*TASK:*
Your task is to repeat exactly the lines below between the line holding "l'histoire de la conversation." and the line holding "Elle admet 3", inclusive, and only those.

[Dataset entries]
———

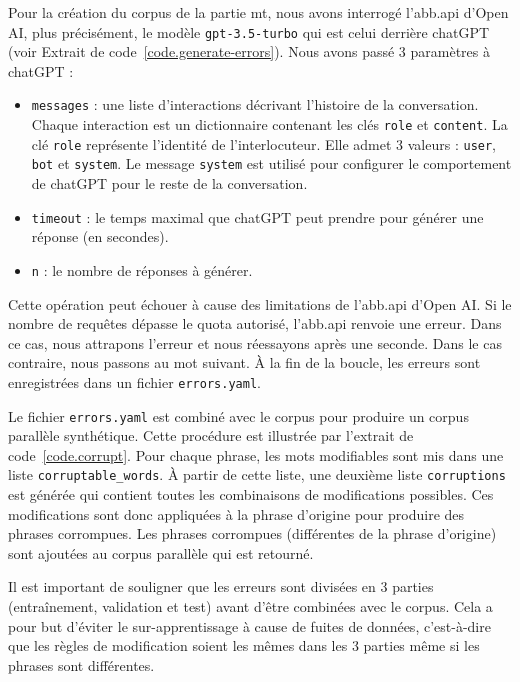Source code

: Pour la création du corpus de la partie \gls{mt},
nous avons interrogé l'\gls{abb.api} d'\foreignlanguage{english}{Open AI}, 
plus précisément, le modèle \verb|gpt-3.5-turbo| qui est celui derrière chatGPT
(voir Extrait de code~\ref{code.generate-errors}).
Nous avons passé 3 paramètres à chatGPT :
\begin{itemize}
    \item \verb|messages| : une liste d'interactions décrivant l'histoire de la conversation.
    Chaque interaction est un dictionnaire contenant les clés \verb|role| et \verb|content|.
    La clé \verb|role| représente l'identité de l'interlocuteur.
    Elle admet 3 valeurs : \verb|user|, \verb|bot| et \verb|system|.
    Le message \verb|system| est utilisé pour configurer le comportement de chatGPT pour le reste de la conversation.
    \item \verb|timeout| : le temps maximal que chatGPT peut prendre pour générer une réponse (en secondes).
    \item \verb|n| : le nombre de réponses à générer.
\end{itemize}
Cette opération peut échouer à cause des limitations de l'\gls{abb.api} d'\foreignlanguage{english}{Open AI}.
Si le nombre de requêtes dépasse le quota autorisé, l'\gls{abb.api} renvoie une erreur.
Dans ce cas, nous attrapons l'erreur et nous réessayons après une seconde.
Dans le cas contraire, nous passons au mot suivant.
À la fin de la boucle, les erreurs sont enregistrées dans un fichier \verb|errors.yaml|.

Le fichier \verb|errors.yaml| est combiné avec le corpus pour produire un corpus parallèle synthétique.
Cette procédure est illustrée par l'extrait de code~\ref{code.corrupt}.
Pour chaque phrase, les mots modifiables sont mis dans une liste \verb|corruptable_words|.
À partir de cette liste, une deuxième liste \verb|corruptions| est générée qui contient 
toutes les combinaisons de modifications possibles.
Ces modifications sont donc appliquées à la phrase d'origine pour produire des phrases corrompues.
Les phrases corrompues (différentes de la phrase d'origine) sont ajoutées au corpus parallèle qui est retourné.

Il est important de souligner que les erreurs sont  divisées en 3 parties 
(entraînement, validation et test) avant d'être combinées avec le corpus.
Cela a pour but d'éviter le sur-apprentissage à cause de fuites de données,
c'est-à-dire que les règles de modification soient les mêmes dans les 3 parties
même si les phrases sont différentes.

———

*THE ANSWER:*
    \item \verb|messages| : une liste d'interactions décrivant l'histoire de la conversation.
    Chaque interaction est un dictionnaire contenant les clés \verb|role| et \verb|content|.
    La clé \verb|role| représente l'identité de l'interlocuteur.
    Elle admet 3 valeurs : \verb|user|, \verb|bot| et \verb|system|.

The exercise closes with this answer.